Nous avons plusieurs fois ici mis en évidence la volonté délibérée du président turc Recip Tahbyb Erdogan de transformer la Turquie en nouvel Empire de Constantinople dont il espérait devenir le sultan. Ceci au mépris en Turquie des règles élémentaires de la démocratie, et plus particulièrement des droits de l'opposition et des fortes minorités kurdes.
  Comme chef d'une Turquie membre de l'Otan, Erdogan a toujours reçu un soutien affirmé de Barack Obama et d'un certain nombre de gouvernements européens. Si bien que l'entrée de la Turquie dans l'Union européenne (UE), inadmissible par les autres pays européens pour diverses raisons très fortes, était fortement recommandée, avec arguments en dollars à l'appui, par Washington. Son orientation en faveur d'un islam de moins en moins "modéré" n'inquiétait personne.

Récemment les prétendus engagements de Erdogan en faveur d'une limitation des entrées de migrants en Europe avaient véritablement « enfumé » Angela Merkel, qui avait imposé à tous les membres de l'UE un soutien, chèrement payé en milliards d'euro, censés récompenser les efforts de la Turquie en ce sens. Ceci dans le même temps où la Turquie continuait à financer et appuyer militairement les divers groupes islamiques, modérés ou non, combattant Bashar al Assad et générant de ce fait des flux renouvelés de « réfugiés » cherchant à gagner l'Europe.

Ceci dit, ces derniers temps, Erdogan avait suscité une opposition interne de plus en plus forte, qui l'avait fragilisé. Il n'avait pas hésité à tenter de se rapprocher de Moscou, en échange d'un soutien, pour le moment tout verbal, aux intérêts russes en Syrie. Poutine, en prudent opportuniste qu'il est, avait laissé entendre qu'il lui pardonnerait, contre diverses concessions, les faits de guerre auxquels Erdogan s'était précédemment livré à son encontre.

Dans la nuit du 16 juillet, une tentative de coup d'Etat d'une partie de l'armée contre le régime avait été annoncée. La situation restait très confuse au moment où nous écrivons cette brève d'actualité, le samedi 16 juillet. Des affrontements et des manifestations ont eu lieu pendant la nuit dans plusieurs grandes villes après que des militaires putschistes aient annoncé, dans la soirée avoir pris le pouvoir dans le pays. Les affrontements ont fait 90 morts et plus de 1 150 blessés, selon un tout dernier bilan publié samedi matin par l'agence gouvernementale Anatolie.
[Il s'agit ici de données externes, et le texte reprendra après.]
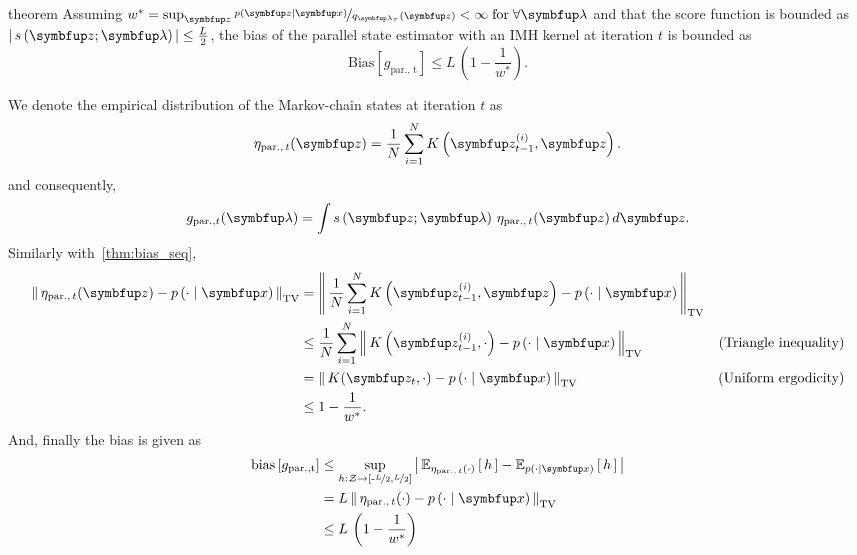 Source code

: 
\begin{theoremEnd}{theorem}
  Assuming \(w^* = \sup_{\vz} \nicefrac{p\left(\vz\mid\vx\right)}{q_{\vlambda_{\tau}}\left(\vz\right)} < \infty \; \text{for}\;\forall \vlambda \) and that the score function is bounded as \(\left|\, s\left(\vz; \vlambda\right) \,\right| \leq \frac{L}{2}\), the bias of the parallel state estimator with an IMH kernel at iteration \(t\) is bounded as
  {\small
\[
    \mathrm{Bias}\left[ g_{\mathrm{par.,\, t}} \right] \leq L\, \left(1 - \frac{1}{w^*}\right).
\]
  }
\end{theoremEnd}
\begin{proofEnd}
  We denote the empirical distribution of the Markov-chain states at iteration \(t\) as
  \begin{align}
    \eta_{\mathrm{par.},\, t}(\vz) = \frac{1}{N} \sum_{i=1}^N K\left(\vz_{t-1}^{(i)}, \vz\right).
  \end{align}
  and consequently,
  \begin{align}
      g_{\mathrm{par.}, t}(\vlambda) = \int s\left(\vz; \vlambda\right) \, \eta_{\mathrm{par.},\, t}(\vz) \, d\vz.
  \end{align}
  Similarly with~\cref{thm:bias_seq}, 
  \begin{align}
    \DTV{ \eta_{\mathrm{par.},\, t}(\vz) }{p\left(\cdot\mid\vx\right)}
    &= \DTV{\frac{1}{N} \sum_{i=1}^N K\left(\vz_{t-1}^{(i)}, \vz\right)}{p\left(\cdot\mid\vx\right)} \\
    &\leq \frac{1}{N} \sum_{i=1}^N  \DTV{K\left(\vz_{t-1}^{(i)}, \cdot\right)}{p\left(\cdot\mid\vx\right)} &\text{(Triangle inequality)} \\
    &=    \DTV{K(\vz_t, \cdot)}{p\left(\cdot\mid\vx\right)} &\text{(Uniform ergodicity)} \\
    &\leq 1 - \frac{1}{w^*}.
  \end{align}
  And, finally the bias is given as
 \begin{align}
   \mathrm{bias}\left[ g_{\mathrm{par., t}} \right]
   &\leq \sup_{h : \mathcal{Z} \rightarrow \left[ \text{-}\nicefrac{L}{2}, \nicefrac{L}{2} \right]} \left|\, \Esub{\eta_{\mathrm{par.},\, t}(\cdot)}{h} - \Esub{p(\cdot\mid\vx)}{h} \,\right| \\
   &= L\, \DTV{ \eta_{\mathrm{par.},\, t}(\cdot) }{p\left(\cdot\mid\vx\right)}  \\
   &\leq L \, \left(1 - \frac{1}{w^*}\right)
 \end{align}
\end{proofEnd}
Ceci dit, la partie de l'armée restée fidèle au régime semble l'avoir emporté. Un correspondant turc de l'Agence France-Presse samedi matin, a avancé le nombre de 1 563 militaires arrêtés.

Erdogan avait auparavant appelé les Turcs à descendre dans les rues pour résister à cette tentative de coup d'Etat, fruit à ses yeux du « soulèvement d'une minorité au sein de l'armée ». Il a réitéré cet appel en milieu de matinée, samedi. Il s'est exprimé quelques heures plus tard par téléphone sur la chaîne d'information CNN-Türk. Il a appelé les Turcs à descendre dans les rues pour résister à cette tentative de coup d'Etat, fruit à ses yeux du « soulèvement d'une minorité au sein de l'armée ».

Il a réitéré cet appel en milieu de matinée, samedi. « C'est un soulèvement dans lequel l'Etat parallèle a également une part », a t-il affirmé en référence au prédicateur, son ancien allié devenu ennemi, aujourd'hui en exil aux Etats-Unis et guère plus sympathique , au regard des valeurs européennes de démocratie et de laïcité, que ne l'est Erdogan. Cependant, dans la nuit, le mouvement de Fethullah Gülen avait condamné « toute intervention armée dans les affaires intérieures de la Turquie ».

Echec

A cette heure (15h le 16/7), le Premier ministre turc Binali Yildirim vient d'annoncer l'échec du mouvement. Mais Erdogan a exhorté ses sympathisants à rester dans les rues pour faire face à toute "nouvelle flambée". Au moins 161 personnes sont mortes et plus de 1 440 blessées, civils et policiers, lors d'affrontements, selon le Premier ministre. Il a annoncé que 2 839 membres des forces armées ont été arrêtés. Il y a tout lieu de craindre pour leur vie, le parti au pouvoir venant de proposer le rétablissement de la peine de mort.

Ceci signifie que tout ce qui restait de forces démocratiques dans l'armée, s'inspirant de la tradition occidentaliste d'Ataturk, devrait disparaître. Le « sultan » Erdogan pourra continuer à islamiser la Turquie sans résistance, tout en continuant à opprimer les Kurdes. Dans la tradition diplomatique toute d'opportunisme les Etats-Unis et les capitales européennes n'avaient pas tardé à manifesté un soutien discret au sultan. Barack Obama s'était engagé plus que les autres en ce sens. L'UE, en la personne de Donald Tusk et de la Haute Représentante pour les affaires étrangères Federica Mogherini avaient appelé à la «retenue» et au «respect pour les institutions démocratiques». La Russie avait fait de même, plus discrètement il est vrai.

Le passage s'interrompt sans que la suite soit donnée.